== Materials provided ==
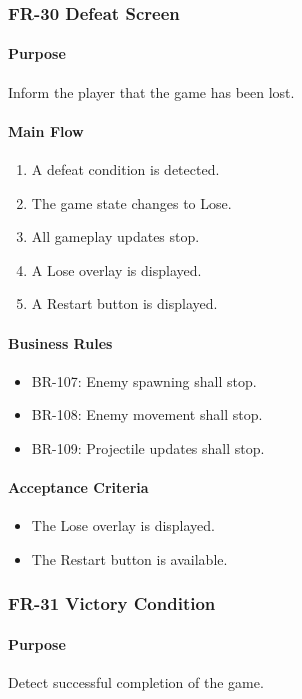\documentclass[11pt,a4paper]{article}
\begin{document}
\subsubsection{FR-30 Defeat Screen}

\paragraph{Purpose}
Inform the player that the game has been lost.

\paragraph{Main Flow}
\begin{enumerate}
  \item A defeat condition is detected.
  \item The game state changes to Lose.
  \item All gameplay updates stop.
  \item A Lose overlay is displayed.
  \item A Restart button is displayed.
\end{enumerate}

\paragraph{Business Rules}
\begin{itemize}
  \item BR-107: Enemy spawning shall stop.
  \item BR-108: Enemy movement shall stop.
  \item BR-109: Projectile updates shall stop.
\end{itemize}

\paragraph{Acceptance Criteria}
\begin{itemize}
  \item The Lose overlay is displayed.
  \item The Restart button is available.
\end{itemize}

\subsubsection{FR-31 Victory Condition}

\paragraph{Purpose}
Detect successful completion of the game.
\end{document}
===
**Problem description:** The required output is the exact run of lines from the start of the records through the line containing "condition is detected.", both ends included, with no pictures.

**Solution for this exercise:**
\documentclass[11pt,a4paper]{article}
\begin{document}
\subsubsection{FR-30 Defeat Screen}

\paragraph{Purpose}
Inform the player that the game has been lost.

\paragraph{Main Flow}
\begin{enumerate}
  \item A defeat condition is detected.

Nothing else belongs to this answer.